During the past two month, hotel workers have formed a union organizing committee that boasts 30 members whose pictures grace the cover of a spiral bound document outlining the employee's struggle.

"We believe that all employees at the Loews hotel need a Union," reads a message on the cover. "We are strong and united and we are not afraid. It is our right to organize a union."

Hotel employees said that shortly after they began organizing, Loews management raised wages as much as $3 an hour and reduced the amount they paid for health insurance. Some workers said they received free massages and gift certificates to the hotel's fine dining restaurant, as well as discount coupons to Disneyland and Magic Mountain.

"They are handing out money like we've never seen before, but it's too little too late," said union organizer Kurt Peterson. "It's an insult to the workers. Everyone's asking, 'Where was the money before? Why now? And the answer is the union.'

"It's a great victory," Peterson said. "We haven't even stepped inside and we have our first victory. It's not about wages. They underestimate people's intelligence. What they give away today, they can take away tomorrow. Workers want to be treated fairly and with respect."

Mayra Rodas, a housekeeper, said the hotel hiked her salary from $7.75 to $9.50 an hour in the past two months. Rodas said she cleans 15 rooms a day - changing the linen, scrubbing the bathroom, vacuuming the floor and dusting the furniture in rooms that sometimes go for more a night than her $510-a-month apartment.

But Rodas says the struggle is not about money.

"They don't respect us," Rodas said. "The supervisors scream at us. One hit me in the head. I was afraid. They follow us to the bathroom, check how long we're on break. I'm not afraid anymore. I'm already tired of so much abuse."

Ricardo Uribe, a Loews housekeeper and a member of the organizing committee, said working his previous job in the laundry room was "like being in jail. When you go to the restroom, they follow you to see how long you take. They've always treated us badly."

Uribe, who has worked at the hotel for five years, said that a sudden $2.50 raise (after raises of 12 and 15 cents) and discount tickets to theme parks haven't dissuaded him from pushing for a union.

The raise and gifts, he said "are a trick to get us to stop the union, but we'll continue until there's justice. At first we were scared. But when we saw the (community) support, the fear started disappearing slowly. We met council members and clergy and that took the fear away."
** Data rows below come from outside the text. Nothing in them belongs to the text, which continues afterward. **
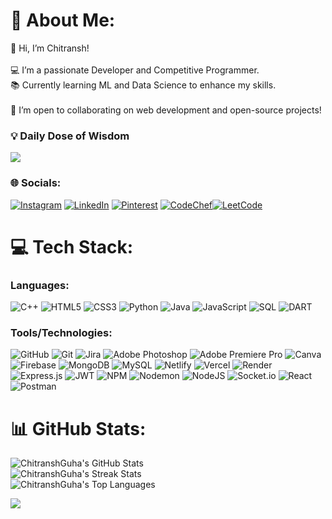 # 💫 About Me:
👋 Hi, I’m Chitransh!<br>  
💻 I’m a passionate Developer and Competitive Programmer.<br>
📚 Currently learning ML and Data Science to enhance my skills.<br>  
🚀 I’m open to collaborating on web development and open-source projects!<br>


### **💡 Daily Dose of Wisdom**
![](https://api.wisdomquotesapi.com/v1/quotes/random?category=life&type=horizontal&theme=dracula)

### 🌐 Socials:
[![Instagram](https://img.shields.io/badge/Instagram-%23E4405F.svg?logo=Instagram&logoColor=white)](https://www.instagram.com/chitransh_guha/) [![LinkedIn](https://img.shields.io/badge/LinkedIn-%230077B5.svg?logo=linkedin&logoColor=white)](https://www.linkedin.com/in/chitransh-guha-642317253/) [![Pinterest](https://img.shields.io/badge/Pinterest-%23E60023.svg?logo=Pinterest&logoColor=white)]() [![CodeChef](https://img.shields.io/badge/CodeChef-%23A5C300.svg?logo=CodeChef&logoColor=white)](https://www.codechef.com/users/chitranshguha5)[![LeetCode](https://img.shields.io/badge/LeetCode-%23FFA116.svg?logo=LeetCode&logoColor=white)](https://leetcode.com/u/Chitransh_Guha_5/)

# 💻 Tech Stack:
### Languages:
![C++](https://img.shields.io/badge/c++-%2300599C.svg?style=for-the-badge&logo=c%2B%2B&logoColor=white) ![HTML5](https://img.shields.io/badge/html5-%23E34F26.svg?style=for-the-badge&logo=html5&logoColor=white) ![CSS3](https://img.shields.io/badge/css3-%231572B6.svg?style=for-the-badge&logo=css3&logoColor=white) ![Python](https://img.shields.io/badge/python-3670A0?style=for-the-badge&logo=python&logoColor=ffdd54) ![Java](https://img.shields.io/badge/java-%23ED8B00.svg?style=for-the-badge&logo=openjdk&logoColor=white) ![JavaScript](https://img.shields.io/badge/javascript-%23323330.svg?style=for-the-badge&logo=javascript&logoColor=%23F7DF1E) ![SQL](https://img.shields.io/badge/SQL-%2300A6A6.svg?style=for-the-badge&logo=sqlite&logoColor=white) ![DART](https://img.shields.io/badge/dart-%230175C2.svg?style=for-the-badge&logo=dart&logoColor=white)

### Tools/Technologies:
![GitHub](https://img.shields.io/badge/github-%23121011.svg?style=for-the-badge&logo=github&logoColor=white) ![Git](https://img.shields.io/badge/git-%23F05033.svg?style=for-the-badge&logo=git&logoColor=white) ![Jira](https://img.shields.io/badge/Jira-%230A0F2A.svg?style=for-the-badge&logo=jira&logoColor=white)
 ![Adobe Photoshop](https://img.shields.io/badge/adobe%20photoshop-%2331A8FF.svg?style=for-the-badge&logo=adobe%20photoshop&logoColor=white) ![Adobe Premiere Pro](https://img.shields.io/badge/Adobe%20Premiere%20Pro-9999FF.svg?style=for-the-badge&logo=Adobe%20Premiere%20Pro&logoColor=white) ![Canva](https://img.shields.io/badge/Canva-%2300C4CC.svg?style=for-the-badge&logo=Canva&logoColor=white) ![Firebase](https://img.shields.io/badge/firebase-a08021?style=for-the-badge&logo=firebase&logoColor=ffcd34) ![MongoDB](https://img.shields.io/badge/MongoDB-%234ea94b.svg?style=for-the-badge&logo=mongodb&logoColor=white) ![MySQL](https://img.shields.io/badge/mysql-4479A1.svg?style=for-the-badge&logo=mysql&logoColor=white) ![Netlify](https://img.shields.io/badge/netlify-%23000000.svg?style=for-the-badge&logo=netlify&logoColor=#00C7B7) ![Vercel](https://img.shields.io/badge/vercel-%23000000.svg?style=for-the-badge&logo=vercel&logoColor=white) ![Render](https://img.shields.io/badge/Render-%46E3B7.svg?style=for-the-badge&logo=render&logoColor=white) ![Express.js](https://img.shields.io/badge/express.js-%23404d59.svg?style=for-the-badge&logo=express&logoColor=%2361DAFB) ![JWT](https://img.shields.io/badge/JWT-black?style=for-the-badge&logo=JSON%20web%20tokens) ![NPM](https://img.shields.io/badge/NPM-%23CB3837.svg?style=for-the-badge&logo=npm&logoColor=white) ![Nodemon](https://img.shields.io/badge/NODEMON-%23323330.svg?style=for-the-badge&logo=nodemon&logoColor=%BBDEAD) ![NodeJS](https://img.shields.io/badge/node.js-6DA55F?style=for-the-badge&logo=node.js&logoColor=white) ![Socket.io](https://img.shields.io/badge/Socket.io-black?style=for-the-badge&logo=socket.io&badgeColor=010101) ![React](https://img.shields.io/badge/react-%2320232a.svg?style=for-the-badge&logo=react&logoColor=%2361DAFB) ![Postman](https://img.shields.io/badge/Postman-FF6C37?style=for-the-badge&logo=postman&logoColor=white)

# 📊 GitHub Stats:
![ChitranshGuha's GitHub Stats](https://github-readme-stats.vercel.app/api?username=ChitranshGuha&theme=great-gatsby&hide_border=true)
<br/>
![ChitranshGuha's Streak Stats](https://nirzak-streak-stats.vercel.app/?user=ChitranshGuha&theme=great-gatsby&hide_border=true)<br/>
![ChitranshGuha's Top Languages](https://github-readme-stats.vercel.app/api/top-langs/?username=ChitranshGuha&theme=great-gatsby&hide_border=true&layout=compact&langs_count=6)


<!-- ## 🏆 GitHub Trophies
![](https://github-profile-trophy.vercel.app/?username=ChitranshGuha&theme=radical&no-frame=false&no-bg=true&margin-w=4) -->

[![](https://visitcount.itsvg.in/api?id=ChitranshGuha&icon=7&color=6)](https://visitcount.itsvg.in)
The campaign - which coincides with a hotly contested battle over a pioneering living wage proposal for hotel and restaurant employees -- comes one month after the local Hotel Employees and Restaurant Employees Union signed a contract with the new owners of the Miramar Fairmont Hotel.
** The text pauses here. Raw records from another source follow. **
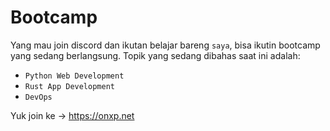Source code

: # Bootcamp

Yang mau join discord dan ikutan belajar bareng `saya`, bisa ikutin bootcamp yang sedang berlangsung. Topik yang sedang dibahas saat ini adalah:
- `Python Web Development`
- `Rust App Development`
- `DevOps`

Yuk join ke -> https://onxp.net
But unlike the Miramar vote to retain the union, a union election at the Loews would not be conducted under the auspices of the National Labor Relations Board, Peterson said.

"It's not a fair process," Peterson said. "Workers get fired and nothing is done. The NLRB gives some protections, but not enough."
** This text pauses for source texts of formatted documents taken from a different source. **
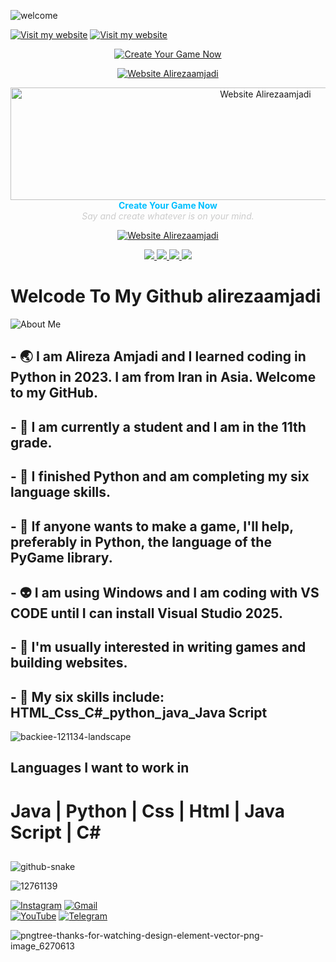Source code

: ![welcome](https://github.com/user-attachments/assets/f67e4beb-0474-4bcf-a02e-c08b244a1335)



[![Visit my website](https://yourdomain.com/banner.gif)](https://yourdomain.com)
[![Visit my website](https://yourdomain.com/banner.gif)](https://yourdomain.com)



<p align="center">
  <a href="https://alirezaamjadi.com" target="_blank" rel="noopener noreferrer">
    <img src="https://github.com/USERNAME/REPO/raw/BRANCH/create_your_game_button.gif" alt="Create Your Game Now" />
  </a>
</p>









<p align="center">
  <a href="https://alirezaamjadi.com" target="_blank">
    <img src="https://img.shields.io/badge/Website-Alirezaamjadi-001F4D?style=for-the-badge&logo=google-chrome&logoColor=white" alt="Website Alirezaamjadi" />
  </a>
</p>
<p align="center">
  <a href="https://alirezaamjadi.com" target="_blank" rel="noopener noreferrer">
    <img 
      src="https://via.placeholder.com/800x180/001F4D/FFFFFF?text=Website+Alirezaamjadi" 
      alt="Website Alirezaamjadi" 
      width="800" height="180"
    />
  </a>
  <br />
  <strong style="color:#00bfff;">Create Your Game Now</strong><br />
  <em style="color:#ccc;">Say and create whatever is on your mind.</em>
</p>



<p align="center">
  <a href="https://alirezaamjadi.com" target="_blank" rel="noopener noreferrer">
    <img src="https://img.shields.io/badge/Website-Alirezaamjadi-001F4D?style=for-the-badge&logo=google-chrome&logoColor=white" alt="Website Alirezaamjadi" />
  </a>
</p>


 <p align="center">
  <a href="https://m.youtube.com/@Haj.alirezaYT">
    <img src="https://img.shields.io/badge/Youtube-Haj.alirezaYT-red?style=for-the-badge&logo=youtube" />
  </a>
  <a href="https://t.me/amjadi2008">
    <img src="https://img.shields.io/badge/Telegram-amjadi2008-blue?style=for-the-badge&logo=telegram" />
  </a>
  <a href="https://www.instagram.com/alirezaamjadi_">
    <img src="https://img.shields.io/badge/Instagram-alirezaamjadi_-pink?style=for-the-badge&logo=instagram" />
  </a>
  <a href="mailto:alirezaamjadi1387@gmail.com">
    <img src="https://img.shields.io/badge/Gmail-alirezaamjadi1387@gmail.com-D14836?style=for-the-badge&logo=gmail&logoColor=white" />
  </a>
</p>



# Welcode To My Github alirezaamjadi






![About Me](https://github.com/user-attachments/assets/e3dfec77-e873-4764-ba0a-08800ec79ec5)





## - 🌏 I am Alireza Amjadi and I learned coding in Python in 2023. I am from Iran in Asia. Welcome to my GitHub.
## - 🔭 I am currently a student and I am in the 11th grade. 
## - 🌱 I finished Python and am completing my six language skills.
## - 👯 If anyone wants to make a game, I'll help, preferably in Python, the language of the PyGame library.
## - 👽 I am using Windows and I am coding with VS CODE until I can install Visual Studio 2025.
## - 📃 I'm usually interested in writing games and building websites.
## - 🧿 My six skills include: HTML_Css_C#_python_java_Java Script
 ![backiee-121134-landscape](https://github.com/user-attachments/assets/ac5bf625-b382-4a64-a1ef-b67b4a352aea)


##




## Languages ​​I want to work in

# Java |  Python |  Css |  Html |  Java Script |  C#
##





![github-snake](https://github.com/user-attachments/assets/87d54cb7-f951-44f8-bdbd-bfbbf0ba73c9)







![12761139](https://github.com/user-attachments/assets/65b57a75-d959-41dd-b268-5037c6cb4575)

[![Instagram](https://img.shields.io/badge/Instagram-E4405F?style=for-the-badge&logo=instagram&logoColor=white)]([[[https://instagram.com/yourinstagram](https://www.instagram.com/alirezaamjadi_?igsh=aHR4bGtxcjh2N2Jz&utm_source=qr)](https://www.instagram.com/alirezaamjadi_?igsh=aHR4bGtxcjh2N2Jz&utm_source=qr](https://www.instagram.com/alirezaamjadi_?igsh=aHR4bGtxcjh2N2Jz&utm_source=qr)))  
[![Gmail](https://img.shields.io/badge/Gmail-D14836?style=for-the-badge&logo=gmail&logoColor=white)](mailto:your.alirezaamjadi1387@gmail.com)  
[![YouTube](https://img.shields.io/badge/YouTube-FF0000?style=for-the-badge&logo=youtube&logoColor=white)]([[https://youtube.com/yourchannel](https://m.youtube.com/@Haj.alirezaYT)](https://m.youtube.com/@Haj.alirezaYT))  
[![Telegram](https://img.shields.io/badge/Telegram-0088CC?style=for-the-badge&logo=telegram&logoColor=white)](https://t.me/Amjadi2008)



![pngtree-thanks-for-watching-design-element-vector-png-image_6270613](https://github.com/user-attachments/assets/38c975a7-47c9-4682-afb9-1644806ee605)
Instead, union leaders hope management agrees to hold a tally supervised by "a priest or a judge." Similar elections have been held at duty free shops at LAX and at the new Staples Center downtown, as well as at some Las Vegas casinos, Peterson said.

He said the workers will get the union to agree to similar elections "through marching, through organizing.

"Let's hope they get their senses soon. We don't want another Miramar," Peterson said, referring to the nasty four-year battle with the previous owners of the city's only unionized hotel. "But we're ready to go as long as it takes. We'll be back."

Thursday's demonstration buoyed Uribe's hopes for a union victory. The housekeeper said he's holding on to the discount tickets to Disneyland and Magic Mountain.

"I'll use them after we win," he said. "Now it would feel like they're buying us."